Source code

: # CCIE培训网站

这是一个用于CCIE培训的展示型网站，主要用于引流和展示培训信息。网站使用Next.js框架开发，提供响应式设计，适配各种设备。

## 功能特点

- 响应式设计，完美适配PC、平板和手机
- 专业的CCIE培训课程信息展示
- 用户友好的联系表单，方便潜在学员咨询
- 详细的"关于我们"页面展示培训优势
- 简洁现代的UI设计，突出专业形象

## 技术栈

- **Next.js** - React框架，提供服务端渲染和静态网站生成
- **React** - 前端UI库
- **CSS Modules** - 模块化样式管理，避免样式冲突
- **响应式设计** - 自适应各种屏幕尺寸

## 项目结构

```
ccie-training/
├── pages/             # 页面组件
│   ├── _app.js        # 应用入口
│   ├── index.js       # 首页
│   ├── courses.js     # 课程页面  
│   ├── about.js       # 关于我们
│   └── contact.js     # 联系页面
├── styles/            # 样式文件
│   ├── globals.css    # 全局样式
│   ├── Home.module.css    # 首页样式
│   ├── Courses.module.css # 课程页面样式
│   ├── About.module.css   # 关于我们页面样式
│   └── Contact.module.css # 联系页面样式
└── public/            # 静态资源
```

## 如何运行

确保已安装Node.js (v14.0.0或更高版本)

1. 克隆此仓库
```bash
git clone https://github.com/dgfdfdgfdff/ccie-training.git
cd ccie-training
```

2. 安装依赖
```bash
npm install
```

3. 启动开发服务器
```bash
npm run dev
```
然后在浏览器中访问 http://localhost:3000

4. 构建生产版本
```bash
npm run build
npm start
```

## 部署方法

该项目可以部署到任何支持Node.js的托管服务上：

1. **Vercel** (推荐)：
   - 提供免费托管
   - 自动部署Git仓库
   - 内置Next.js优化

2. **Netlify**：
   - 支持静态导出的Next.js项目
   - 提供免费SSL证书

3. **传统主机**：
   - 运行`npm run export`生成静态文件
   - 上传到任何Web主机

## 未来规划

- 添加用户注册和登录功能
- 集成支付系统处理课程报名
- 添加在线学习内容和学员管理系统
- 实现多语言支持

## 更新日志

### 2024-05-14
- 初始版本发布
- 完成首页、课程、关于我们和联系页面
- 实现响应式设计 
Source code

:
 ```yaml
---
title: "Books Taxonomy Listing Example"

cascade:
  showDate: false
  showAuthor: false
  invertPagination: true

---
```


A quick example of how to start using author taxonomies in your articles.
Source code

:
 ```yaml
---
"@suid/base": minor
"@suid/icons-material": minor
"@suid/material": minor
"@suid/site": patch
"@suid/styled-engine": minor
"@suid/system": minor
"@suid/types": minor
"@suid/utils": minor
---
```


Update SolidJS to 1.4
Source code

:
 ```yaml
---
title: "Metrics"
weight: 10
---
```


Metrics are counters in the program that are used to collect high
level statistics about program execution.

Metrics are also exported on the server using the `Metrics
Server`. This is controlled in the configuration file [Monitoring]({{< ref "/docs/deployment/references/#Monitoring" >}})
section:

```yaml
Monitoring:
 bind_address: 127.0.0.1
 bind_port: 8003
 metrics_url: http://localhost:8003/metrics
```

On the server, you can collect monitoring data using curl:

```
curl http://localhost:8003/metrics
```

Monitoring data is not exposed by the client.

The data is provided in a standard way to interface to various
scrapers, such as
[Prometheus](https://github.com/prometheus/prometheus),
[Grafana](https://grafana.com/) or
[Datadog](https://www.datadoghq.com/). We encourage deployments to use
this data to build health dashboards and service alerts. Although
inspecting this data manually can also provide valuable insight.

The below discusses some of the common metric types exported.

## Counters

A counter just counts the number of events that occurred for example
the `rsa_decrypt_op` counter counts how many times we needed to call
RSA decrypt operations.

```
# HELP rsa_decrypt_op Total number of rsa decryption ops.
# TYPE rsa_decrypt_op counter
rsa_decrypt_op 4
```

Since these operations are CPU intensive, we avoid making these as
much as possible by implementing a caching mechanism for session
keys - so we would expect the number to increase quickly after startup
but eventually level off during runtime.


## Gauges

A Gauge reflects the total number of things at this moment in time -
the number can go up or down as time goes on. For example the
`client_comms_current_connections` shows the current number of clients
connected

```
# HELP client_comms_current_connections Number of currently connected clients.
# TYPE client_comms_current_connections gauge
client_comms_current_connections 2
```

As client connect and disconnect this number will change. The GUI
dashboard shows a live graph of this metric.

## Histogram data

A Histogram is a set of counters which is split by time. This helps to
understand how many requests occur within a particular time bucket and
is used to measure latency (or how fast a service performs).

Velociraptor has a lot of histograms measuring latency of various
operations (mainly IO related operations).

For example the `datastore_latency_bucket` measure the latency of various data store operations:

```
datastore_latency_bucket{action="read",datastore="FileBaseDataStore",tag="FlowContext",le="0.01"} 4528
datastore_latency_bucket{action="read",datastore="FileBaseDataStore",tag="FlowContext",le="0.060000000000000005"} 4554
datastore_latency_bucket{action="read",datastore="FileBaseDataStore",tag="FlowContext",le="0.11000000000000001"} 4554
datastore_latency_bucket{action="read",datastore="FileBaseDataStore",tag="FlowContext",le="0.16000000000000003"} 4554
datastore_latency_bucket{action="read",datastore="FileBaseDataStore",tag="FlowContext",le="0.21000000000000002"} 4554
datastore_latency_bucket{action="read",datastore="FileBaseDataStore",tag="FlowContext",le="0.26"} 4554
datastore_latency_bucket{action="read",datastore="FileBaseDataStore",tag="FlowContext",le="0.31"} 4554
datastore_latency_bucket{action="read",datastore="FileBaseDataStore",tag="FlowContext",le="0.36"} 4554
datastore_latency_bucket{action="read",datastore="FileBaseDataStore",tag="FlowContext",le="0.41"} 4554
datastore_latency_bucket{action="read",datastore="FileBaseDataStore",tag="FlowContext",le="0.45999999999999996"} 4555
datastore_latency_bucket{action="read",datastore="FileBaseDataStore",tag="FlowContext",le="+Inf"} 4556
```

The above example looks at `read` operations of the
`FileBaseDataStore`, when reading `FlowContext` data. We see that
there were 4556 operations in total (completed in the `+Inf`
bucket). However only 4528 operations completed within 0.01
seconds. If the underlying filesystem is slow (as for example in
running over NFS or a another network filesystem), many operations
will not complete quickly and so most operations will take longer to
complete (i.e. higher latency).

• Exercise: The lines above that hold "connected" are the result; show every one of them.

• Your solution:
connected
# HELP client_comms_current_connections Number of currently connected clients.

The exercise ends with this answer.